Kidney is an important organ of body which acts as excretory organ that maintain water and electrolyte balance of body and act as endocrine organ also. Kidney is a retroperitoneal organ, situated in the posterior abdominal wall beside vertebral column and extends from T12 to L3 vertebra. In fresh state, kidneys are reddish brown and surrounded with adipose tissue. Right kidney is slightly inferior then left kidney. Left kidney is little narrower and longer then right kidney, lies nearer median plane. Each kidney is bean shaped length 11 cm, breadth 6cm and thickness 3cm approximately. The average weight is 150 gram approximately. Kidney are characterized by circular and thick upper pole and narrow and thin lower pole. The lateral border is convex while medial border is concave with hilum that consists of renal vein, renal artery, and pelvis of ureter  anterio –posteriorly.¹

Morphometric studies has significant clinical importance, because many diseases like systemic diseases, urinary tract diseases, congenital anomalies, neoplasia , micro and macro vascular diseases in which kidney size changes seen. Many diseases where kidney require surgical treatment like renal transplants ,abdominal aorta aneurysm repair, urological procedure ,angiographic intervention, nephrotomy , nephrostomy , calicoraphy , partial nephrectomy etc. The presence of excessive numbers of renal arteries results in technical limitations in kidney transplantation.²  

So the increasing frequency of renal diseases and the increasing demand surgical intervention underlines the need for research aimed at a better knowledge of the morphometric parameter and its renal blood supply with its variations, in the kidneys.

Aim and objectives

Aim- Morphometric evaluation of right and left cadaveric kidney.
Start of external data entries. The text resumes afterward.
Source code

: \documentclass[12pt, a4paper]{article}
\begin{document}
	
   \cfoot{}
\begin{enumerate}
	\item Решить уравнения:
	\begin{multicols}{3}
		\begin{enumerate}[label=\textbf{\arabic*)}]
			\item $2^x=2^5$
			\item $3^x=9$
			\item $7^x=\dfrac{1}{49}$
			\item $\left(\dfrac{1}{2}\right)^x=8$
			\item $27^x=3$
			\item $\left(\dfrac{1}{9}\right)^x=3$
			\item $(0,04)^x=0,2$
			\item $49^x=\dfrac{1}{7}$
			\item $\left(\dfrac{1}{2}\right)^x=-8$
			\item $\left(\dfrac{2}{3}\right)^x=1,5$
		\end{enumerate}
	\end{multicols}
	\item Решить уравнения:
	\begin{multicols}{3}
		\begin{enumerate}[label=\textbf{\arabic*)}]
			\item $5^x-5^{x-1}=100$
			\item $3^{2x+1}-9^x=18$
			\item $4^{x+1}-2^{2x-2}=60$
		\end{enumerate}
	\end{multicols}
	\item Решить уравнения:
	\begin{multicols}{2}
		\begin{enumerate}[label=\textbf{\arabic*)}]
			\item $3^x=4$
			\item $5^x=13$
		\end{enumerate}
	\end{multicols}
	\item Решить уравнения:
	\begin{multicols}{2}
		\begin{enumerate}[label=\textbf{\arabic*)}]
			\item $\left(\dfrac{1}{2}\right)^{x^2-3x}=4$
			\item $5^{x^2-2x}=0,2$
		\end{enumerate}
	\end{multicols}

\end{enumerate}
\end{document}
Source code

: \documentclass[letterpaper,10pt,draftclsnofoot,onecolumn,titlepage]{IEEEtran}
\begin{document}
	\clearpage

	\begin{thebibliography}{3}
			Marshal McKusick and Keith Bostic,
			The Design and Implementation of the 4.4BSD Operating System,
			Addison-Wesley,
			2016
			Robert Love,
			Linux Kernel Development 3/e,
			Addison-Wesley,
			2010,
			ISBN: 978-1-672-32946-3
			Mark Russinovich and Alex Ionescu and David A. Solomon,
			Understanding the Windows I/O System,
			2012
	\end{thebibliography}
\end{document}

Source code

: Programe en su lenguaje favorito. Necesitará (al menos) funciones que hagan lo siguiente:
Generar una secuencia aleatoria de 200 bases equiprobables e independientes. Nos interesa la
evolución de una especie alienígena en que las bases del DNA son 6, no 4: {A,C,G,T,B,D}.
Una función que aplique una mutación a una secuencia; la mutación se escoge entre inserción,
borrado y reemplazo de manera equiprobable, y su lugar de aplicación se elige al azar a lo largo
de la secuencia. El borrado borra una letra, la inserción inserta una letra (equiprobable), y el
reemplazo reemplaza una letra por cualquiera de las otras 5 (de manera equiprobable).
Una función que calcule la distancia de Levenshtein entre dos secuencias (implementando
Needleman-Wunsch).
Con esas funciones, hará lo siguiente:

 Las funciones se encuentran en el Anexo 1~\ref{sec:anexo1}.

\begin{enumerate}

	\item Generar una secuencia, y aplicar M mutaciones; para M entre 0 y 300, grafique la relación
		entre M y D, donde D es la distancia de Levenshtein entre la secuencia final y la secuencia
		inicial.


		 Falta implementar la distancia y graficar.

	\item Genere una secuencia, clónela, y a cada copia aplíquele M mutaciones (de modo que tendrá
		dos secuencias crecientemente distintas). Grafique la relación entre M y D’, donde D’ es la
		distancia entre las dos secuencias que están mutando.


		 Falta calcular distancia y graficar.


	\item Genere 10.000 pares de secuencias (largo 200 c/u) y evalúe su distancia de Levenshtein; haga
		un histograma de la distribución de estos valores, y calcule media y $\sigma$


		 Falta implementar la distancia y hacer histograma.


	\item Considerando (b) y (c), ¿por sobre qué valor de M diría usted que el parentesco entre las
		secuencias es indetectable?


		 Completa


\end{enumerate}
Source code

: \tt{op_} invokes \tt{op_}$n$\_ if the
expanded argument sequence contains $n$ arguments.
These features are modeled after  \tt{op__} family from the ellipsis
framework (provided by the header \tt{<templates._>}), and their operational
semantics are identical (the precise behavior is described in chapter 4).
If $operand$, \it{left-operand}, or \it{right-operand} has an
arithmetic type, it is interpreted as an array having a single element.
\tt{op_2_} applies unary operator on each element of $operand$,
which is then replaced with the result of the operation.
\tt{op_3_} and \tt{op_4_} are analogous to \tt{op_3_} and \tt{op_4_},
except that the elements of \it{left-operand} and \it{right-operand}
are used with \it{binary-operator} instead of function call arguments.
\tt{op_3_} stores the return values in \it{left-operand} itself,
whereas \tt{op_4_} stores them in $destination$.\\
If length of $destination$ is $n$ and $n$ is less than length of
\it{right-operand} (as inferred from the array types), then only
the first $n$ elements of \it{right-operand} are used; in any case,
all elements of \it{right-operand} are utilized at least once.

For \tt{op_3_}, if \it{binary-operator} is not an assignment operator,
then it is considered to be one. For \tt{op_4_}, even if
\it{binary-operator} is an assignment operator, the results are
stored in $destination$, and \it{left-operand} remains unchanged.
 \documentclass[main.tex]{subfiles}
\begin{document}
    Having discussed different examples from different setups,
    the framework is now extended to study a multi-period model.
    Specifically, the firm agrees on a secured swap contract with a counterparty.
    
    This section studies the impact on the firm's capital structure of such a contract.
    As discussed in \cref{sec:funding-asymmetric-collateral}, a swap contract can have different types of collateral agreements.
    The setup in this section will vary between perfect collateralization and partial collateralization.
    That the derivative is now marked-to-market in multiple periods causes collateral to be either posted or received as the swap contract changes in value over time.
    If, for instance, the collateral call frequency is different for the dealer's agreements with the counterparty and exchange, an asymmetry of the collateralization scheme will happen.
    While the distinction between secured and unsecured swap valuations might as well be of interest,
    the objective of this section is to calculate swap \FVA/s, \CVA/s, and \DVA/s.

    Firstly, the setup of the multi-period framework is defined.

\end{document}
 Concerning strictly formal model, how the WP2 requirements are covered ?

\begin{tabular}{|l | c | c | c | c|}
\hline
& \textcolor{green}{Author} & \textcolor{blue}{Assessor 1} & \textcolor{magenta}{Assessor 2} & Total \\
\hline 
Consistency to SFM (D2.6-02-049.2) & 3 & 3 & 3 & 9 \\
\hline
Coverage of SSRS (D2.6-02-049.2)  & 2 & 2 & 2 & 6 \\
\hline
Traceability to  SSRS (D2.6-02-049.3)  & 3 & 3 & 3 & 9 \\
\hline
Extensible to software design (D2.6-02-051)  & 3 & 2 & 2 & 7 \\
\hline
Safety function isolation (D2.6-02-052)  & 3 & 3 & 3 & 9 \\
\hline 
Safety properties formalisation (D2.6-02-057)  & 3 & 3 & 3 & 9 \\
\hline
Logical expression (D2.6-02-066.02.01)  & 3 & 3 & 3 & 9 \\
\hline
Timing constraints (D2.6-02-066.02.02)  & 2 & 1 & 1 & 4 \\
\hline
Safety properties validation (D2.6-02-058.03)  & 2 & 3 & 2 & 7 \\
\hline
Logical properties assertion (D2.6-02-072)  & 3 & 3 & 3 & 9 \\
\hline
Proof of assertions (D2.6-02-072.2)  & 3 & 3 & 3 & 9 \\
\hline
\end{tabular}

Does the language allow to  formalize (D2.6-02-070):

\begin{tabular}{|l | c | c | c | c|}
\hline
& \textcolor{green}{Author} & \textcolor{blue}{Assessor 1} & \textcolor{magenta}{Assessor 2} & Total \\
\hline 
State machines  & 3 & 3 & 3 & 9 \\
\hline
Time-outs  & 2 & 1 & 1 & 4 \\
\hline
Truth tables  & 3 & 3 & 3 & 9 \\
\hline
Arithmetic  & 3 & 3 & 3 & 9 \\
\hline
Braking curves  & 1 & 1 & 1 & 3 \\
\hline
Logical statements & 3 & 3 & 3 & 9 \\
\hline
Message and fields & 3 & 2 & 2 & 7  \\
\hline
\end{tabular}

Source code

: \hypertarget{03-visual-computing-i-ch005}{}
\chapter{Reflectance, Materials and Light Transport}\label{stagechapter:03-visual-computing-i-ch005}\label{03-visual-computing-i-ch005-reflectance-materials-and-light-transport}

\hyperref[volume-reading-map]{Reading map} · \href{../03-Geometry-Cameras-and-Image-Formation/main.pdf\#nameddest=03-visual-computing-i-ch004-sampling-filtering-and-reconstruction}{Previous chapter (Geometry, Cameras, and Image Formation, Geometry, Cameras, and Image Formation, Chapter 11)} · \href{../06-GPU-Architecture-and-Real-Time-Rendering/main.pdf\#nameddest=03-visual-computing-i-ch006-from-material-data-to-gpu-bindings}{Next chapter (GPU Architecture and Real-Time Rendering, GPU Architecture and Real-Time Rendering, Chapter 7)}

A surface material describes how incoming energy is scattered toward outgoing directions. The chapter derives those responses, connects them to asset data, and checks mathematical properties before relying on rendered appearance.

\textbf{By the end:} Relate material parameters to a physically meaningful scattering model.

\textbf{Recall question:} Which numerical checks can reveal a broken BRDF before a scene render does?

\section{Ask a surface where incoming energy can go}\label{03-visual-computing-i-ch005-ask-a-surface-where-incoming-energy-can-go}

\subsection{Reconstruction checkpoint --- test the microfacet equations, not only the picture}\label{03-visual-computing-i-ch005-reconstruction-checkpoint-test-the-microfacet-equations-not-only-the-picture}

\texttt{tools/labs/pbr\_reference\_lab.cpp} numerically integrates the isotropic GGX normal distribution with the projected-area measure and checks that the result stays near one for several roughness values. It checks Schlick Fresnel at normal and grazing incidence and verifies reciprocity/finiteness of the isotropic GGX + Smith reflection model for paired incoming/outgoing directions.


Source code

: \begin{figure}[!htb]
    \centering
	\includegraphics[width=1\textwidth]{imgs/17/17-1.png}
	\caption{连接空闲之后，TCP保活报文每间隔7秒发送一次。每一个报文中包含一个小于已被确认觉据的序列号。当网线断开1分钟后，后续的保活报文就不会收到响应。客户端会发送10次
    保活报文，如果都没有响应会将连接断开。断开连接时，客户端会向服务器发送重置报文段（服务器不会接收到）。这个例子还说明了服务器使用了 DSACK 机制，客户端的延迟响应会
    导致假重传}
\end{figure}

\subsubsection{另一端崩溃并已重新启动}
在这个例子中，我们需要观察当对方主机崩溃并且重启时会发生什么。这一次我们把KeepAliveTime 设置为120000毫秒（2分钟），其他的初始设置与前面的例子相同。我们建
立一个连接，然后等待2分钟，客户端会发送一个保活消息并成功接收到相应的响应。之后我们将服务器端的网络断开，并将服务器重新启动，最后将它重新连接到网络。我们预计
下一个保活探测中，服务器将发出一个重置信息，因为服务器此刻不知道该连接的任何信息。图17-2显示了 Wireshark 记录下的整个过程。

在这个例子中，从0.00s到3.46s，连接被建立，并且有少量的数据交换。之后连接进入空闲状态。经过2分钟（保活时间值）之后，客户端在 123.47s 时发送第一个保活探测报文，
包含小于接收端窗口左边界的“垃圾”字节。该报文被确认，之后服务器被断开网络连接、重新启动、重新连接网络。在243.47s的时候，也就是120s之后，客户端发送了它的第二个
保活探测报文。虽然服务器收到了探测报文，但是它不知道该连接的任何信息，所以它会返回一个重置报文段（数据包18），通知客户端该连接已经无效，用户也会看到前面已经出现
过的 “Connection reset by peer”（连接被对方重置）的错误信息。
Objectives- Study the morphometric parameters of cadaveric kidney.

Morphometric studies has significant clinical importance, because many diseases like systemic diseases, urinary tract diseases, congenital anomalies, neoplasia , micro and macro vascular diseases in which kidney size changes seen. Many diseases where kidney require surgical treatment like renal transplants ,abdominal aorta aneurysm repair, urological procedure ,angiographic intervention, nephrotomy , nephrostomy , calicoraphy , partial nephrectomy etc. The presence of excessive numbers of renal arteries results in technical limitations in kidney transplantation.² So the increasing frequency of renal diseases and the increasing demand surgical intervention underlines the need for research aimed at a better knowledge of the morphometric parameter and its renal blood supply with its variations, in the kidneys.

The data will be collected in a predesigned format.

Study design: It is a cross sectional, observational study.

Study period: 24 months (for data collection and analysis)

Study setting: -Dissection Hall of Department of anatomy.

Study sample: - formalin fixed 40 kidney(20 right side and 20 left side)

Specimens will be collected from cadavers which are used for dissection purpose for under graduate student of Govt. Medical College, Akola.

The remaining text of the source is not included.